# Directions
Every line that contains the word "begin" is to be copied from the listing.

Source data section start

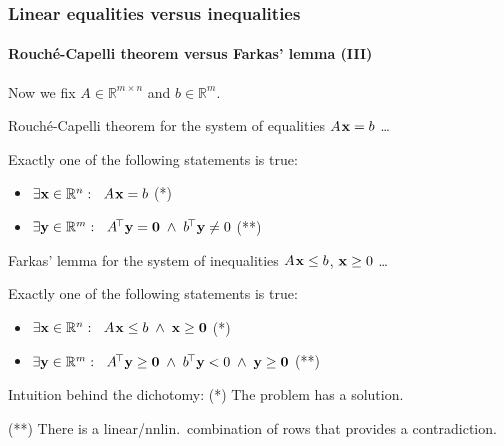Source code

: \documentclass{beamer}
\renewcommand{\.}{\hskip .75pt}
\DeclareMathOperator{\aand}{~\wedge~}
\begin{document}
\begin{frame}
\frametitle{Linear equalities versus inequalities}
\framesubtitle{Rouché-Capelli theorem versus Farkas' lemma (III)}

	Now we fix $A \in \mathbb{R}^{m \times n}$ and $b \in \mathbb{R}^{m}$.
	\bigskip
	
	{ \color{dred}
		Rouché-Capelli theorem for the system of equalities $A\. \bold{x} = b$ \dots
		
		Exactly one of the following statements is true:
	}
	\begin{itemize} \color{dred}
		\item $\exists \bold{x} \in \mathbb{R}^{n} : \ \; A\. \bold{x} = b$ \hfill\hbox{\footnotesize(*)\:\qquad}
		\item $\exists \bold{y} \in \mathbb{R}^{m} : \ \; A^{\!\top} \bold{y} = \bold{0} \aand b^{\!\top} \bold{y} \neq 0$ \hfill\hbox{\footnotesize(**)\qquad}
	\end{itemize}
	\medskip
	
	{ \color{dblue}
		Farkas' lemma for the system of inequalities $A\. \bold{x} \le b$, $\bold{x} \ge 0$ \dots
		
		Exactly one of the following statements is true:
	}
	\begin{itemize} \color{dblue}
		\item $\exists \bold{x} \in \mathbb{R}^{n} : \ \; A\. \bold{x} \le b \aand \bold{x} \ge \bold{0}$ \hfill\hbox{\footnotesize(*)\:\qquad}
		\item $\exists \bold{y} \in \mathbb{R}^{m} : \ \; A^{\!\top} \bold{y} \ge \bold{0} \aand b^{\!\top} \bold{y} < 0 \aand \bold{y} \ge \bold{0}$ \hfill\hbox{\footnotesize(**)\qquad}
	\end{itemize}
	\medskip
	
	\footnotesize Intuition behind the dichotomy:\qquad
	(*) The problem has a solution.
	
	(**) There is a linear/nnlin.~combination of rows that provides a contradiction.

\end{frame}
\end{document}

Source data section end

# Written solution
\begin{document}
\begin{frame}
	\begin{itemize} \color{dred}
	\begin{itemize} \color{dblue}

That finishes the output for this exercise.